Alys, with a vivid remembrance of the occasion when she and Gil’s sister Kate had visited a tavern off Glasgow’s Gallowgait, simply nodded.

‘But why has Gil gone to Linlithgow?’ she wondered. ‘He did not say exactly what he had learned this morning?’

‘At Forth? No, he said little but what he thought of the dog’s exploits, and when he would be back.’ Lady Cunningham looked from Michael to Alys. ‘I suppose, if those two men got as far as Carlindean as you say, Michael, they might have completed the round, which I think would take them to Forth, do I remember right?’ Alys nodded. ‘So he might have found word of them there after all.’
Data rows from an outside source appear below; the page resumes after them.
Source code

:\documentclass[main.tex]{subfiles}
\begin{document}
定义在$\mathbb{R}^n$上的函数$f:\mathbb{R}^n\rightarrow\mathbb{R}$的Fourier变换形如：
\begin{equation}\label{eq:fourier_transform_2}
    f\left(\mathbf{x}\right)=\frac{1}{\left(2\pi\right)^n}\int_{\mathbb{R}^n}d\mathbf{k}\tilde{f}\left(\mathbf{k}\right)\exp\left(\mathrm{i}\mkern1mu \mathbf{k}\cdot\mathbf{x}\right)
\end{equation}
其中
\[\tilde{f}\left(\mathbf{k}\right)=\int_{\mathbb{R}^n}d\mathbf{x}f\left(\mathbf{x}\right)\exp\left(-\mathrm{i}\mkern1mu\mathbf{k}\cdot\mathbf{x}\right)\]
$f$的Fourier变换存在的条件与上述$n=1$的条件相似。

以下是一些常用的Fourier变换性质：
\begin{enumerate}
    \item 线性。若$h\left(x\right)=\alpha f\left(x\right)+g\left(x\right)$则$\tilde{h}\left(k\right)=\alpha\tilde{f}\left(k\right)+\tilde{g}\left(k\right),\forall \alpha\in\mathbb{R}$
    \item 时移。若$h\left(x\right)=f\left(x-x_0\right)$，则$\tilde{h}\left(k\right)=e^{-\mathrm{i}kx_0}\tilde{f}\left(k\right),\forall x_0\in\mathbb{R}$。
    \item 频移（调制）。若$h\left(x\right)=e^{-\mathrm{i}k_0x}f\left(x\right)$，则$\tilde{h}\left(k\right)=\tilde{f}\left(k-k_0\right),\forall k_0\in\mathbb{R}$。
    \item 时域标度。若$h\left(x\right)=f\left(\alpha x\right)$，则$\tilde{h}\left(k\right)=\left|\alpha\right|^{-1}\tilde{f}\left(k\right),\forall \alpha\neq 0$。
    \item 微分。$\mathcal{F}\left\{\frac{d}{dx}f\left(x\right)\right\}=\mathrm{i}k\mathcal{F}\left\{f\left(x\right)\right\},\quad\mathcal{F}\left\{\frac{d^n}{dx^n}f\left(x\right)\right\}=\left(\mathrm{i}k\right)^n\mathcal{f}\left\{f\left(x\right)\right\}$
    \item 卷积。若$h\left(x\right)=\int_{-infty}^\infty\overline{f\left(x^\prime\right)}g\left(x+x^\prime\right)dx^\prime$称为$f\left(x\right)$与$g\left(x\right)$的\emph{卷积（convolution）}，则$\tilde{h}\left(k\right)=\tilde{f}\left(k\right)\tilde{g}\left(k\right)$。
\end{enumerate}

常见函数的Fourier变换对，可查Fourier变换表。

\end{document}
‘And word that took him to Linlithgow. I wonder what it was.’

‘If they were to take one or two of the men, mistress,’ suggested Alan from the wall where he was still listening avidly, ‘they would make a faster job of it. Is there much doing in the stable-yard the day?’

‘Nothing that won’t wait, apart from the young horse’s leg,’ admitted his mistress. ‘Aye, that would make sense.’ She cast a glance at the windows. ‘You’d best go, then. The day’s wearing on. And you can get on wi’ your work, Alan, rather than stand about with your ears flapping like a gander’s wings.’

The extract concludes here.